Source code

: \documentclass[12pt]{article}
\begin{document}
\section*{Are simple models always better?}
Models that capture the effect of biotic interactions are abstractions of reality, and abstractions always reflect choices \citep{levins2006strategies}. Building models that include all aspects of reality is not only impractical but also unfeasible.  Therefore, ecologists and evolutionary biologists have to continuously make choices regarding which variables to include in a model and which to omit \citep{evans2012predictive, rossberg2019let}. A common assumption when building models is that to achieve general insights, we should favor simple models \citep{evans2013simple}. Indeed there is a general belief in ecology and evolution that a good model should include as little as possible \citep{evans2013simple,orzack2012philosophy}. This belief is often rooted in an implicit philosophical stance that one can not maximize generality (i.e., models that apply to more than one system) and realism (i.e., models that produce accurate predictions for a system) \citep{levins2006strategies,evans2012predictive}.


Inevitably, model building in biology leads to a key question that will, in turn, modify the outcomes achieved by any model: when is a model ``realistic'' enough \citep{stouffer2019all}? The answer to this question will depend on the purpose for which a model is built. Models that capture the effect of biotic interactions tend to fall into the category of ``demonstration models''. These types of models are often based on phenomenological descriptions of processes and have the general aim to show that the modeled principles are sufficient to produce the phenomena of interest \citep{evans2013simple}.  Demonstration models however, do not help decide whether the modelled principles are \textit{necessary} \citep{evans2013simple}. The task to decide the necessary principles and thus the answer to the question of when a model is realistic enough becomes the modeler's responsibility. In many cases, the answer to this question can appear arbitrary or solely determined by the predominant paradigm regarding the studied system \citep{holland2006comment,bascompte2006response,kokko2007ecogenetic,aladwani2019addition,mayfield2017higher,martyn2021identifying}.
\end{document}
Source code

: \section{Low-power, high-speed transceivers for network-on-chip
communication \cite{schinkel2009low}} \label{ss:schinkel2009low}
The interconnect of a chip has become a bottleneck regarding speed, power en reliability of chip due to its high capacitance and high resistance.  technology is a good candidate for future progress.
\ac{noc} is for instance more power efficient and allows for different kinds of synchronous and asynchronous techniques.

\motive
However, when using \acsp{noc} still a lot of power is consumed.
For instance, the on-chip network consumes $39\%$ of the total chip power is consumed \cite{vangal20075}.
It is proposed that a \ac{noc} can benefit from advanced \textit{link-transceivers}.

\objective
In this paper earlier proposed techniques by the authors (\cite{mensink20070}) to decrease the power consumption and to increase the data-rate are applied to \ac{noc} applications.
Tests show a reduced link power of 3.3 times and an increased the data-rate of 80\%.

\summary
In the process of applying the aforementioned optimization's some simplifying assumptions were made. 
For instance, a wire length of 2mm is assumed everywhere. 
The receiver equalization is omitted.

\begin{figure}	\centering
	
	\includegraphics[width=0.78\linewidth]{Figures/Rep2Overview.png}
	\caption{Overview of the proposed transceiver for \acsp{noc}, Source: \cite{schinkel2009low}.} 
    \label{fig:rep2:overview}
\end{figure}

### What you will do
What's needed is every line of the listing, transcribed word for word.

### Result below
Source code

: \documentclass[12pt]{article}
\begin{document}
\section*{Are simple models always better?}
Models that capture the effect of biotic interactions are abstractions of reality, and abstractions always reflect choices \citep{levins2006strategies}. Building models that include all aspects of reality is not only impractical but also unfeasible.  Therefore, ecologists and evolutionary biologists have to continuously make choices regarding which variables to include in a model and which to omit \citep{evans2012predictive, rossberg2019let}. A common assumption when building models is that to achieve general insights, we should favor simple models \citep{evans2013simple}. Indeed there is a general belief in ecology and evolution that a good model should include as little as possible \citep{evans2013simple,orzack2012philosophy}. This belief is often rooted in an implicit philosophical stance that one can not maximize generality (i.e., models that apply to more than one system) and realism (i.e., models that produce accurate predictions for a system) \citep{levins2006strategies,evans2012predictive}.


Inevitably, model building in biology leads to a key question that will, in turn, modify the outcomes achieved by any model: when is a model ``realistic'' enough \citep{stouffer2019all}? The answer to this question will depend on the purpose for which a model is built. Models that capture the effect of biotic interactions tend to fall into the category of ``demonstration models''. These types of models are often based on phenomenological descriptions of processes and have the general aim to show that the modeled principles are sufficient to produce the phenomena of interest \citep{evans2013simple}.  Demonstration models however, do not help decide whether the modelled principles are \textit{necessary} \citep{evans2013simple}. The task to decide the necessary principles and thus the answer to the question of when a model is realistic enough becomes the modeler's responsibility. In many cases, the answer to this question can appear arbitrary or solely determined by the predominant paradigm regarding the studied system \citep{holland2006comment,bascompte2006response,kokko2007ecogenetic,aladwani2019addition,mayfield2017higher,martyn2021identifying}.
\end{document}
Source code

: \section{Low-power, high-speed transceivers for network-on-chip
communication \cite{schinkel2009low}} \label{ss:schinkel2009low}
The interconnect of a chip has become a bottleneck regarding speed, power en reliability of chip due to its high capacitance and high resistance.  technology is a good candidate for future progress.
\ac{noc} is for instance more power efficient and allows for different kinds of synchronous and asynchronous techniques.

\motive
However, when using \acsp{noc} still a lot of power is consumed.
For instance, the on-chip network consumes $39\%$ of the total chip power is consumed \cite{vangal20075}.
It is proposed that a \ac{noc} can benefit from advanced \textit{link-transceivers}.

\objective
In this paper earlier proposed techniques by the authors (\cite{mensink20070}) to decrease the power consumption and to increase the data-rate are applied to \ac{noc} applications.
Tests show a reduced link power of 3.3 times and an increased the data-rate of 80\%.

\summary
In the process of applying the aforementioned optimization's some simplifying assumptions were made. 
For instance, a wire length of 2mm is assumed everywhere. 
The receiver equalization is omitted.

\begin{figure}	\centering
	
	\includegraphics[width=0.78\linewidth]{Figures/Rep2Overview.png}
	\caption{Overview of the proposed transceiver for \acsp{noc}, Source: \cite{schinkel2009low}.} 
    \label{fig:rep2:overview}
\end{figure}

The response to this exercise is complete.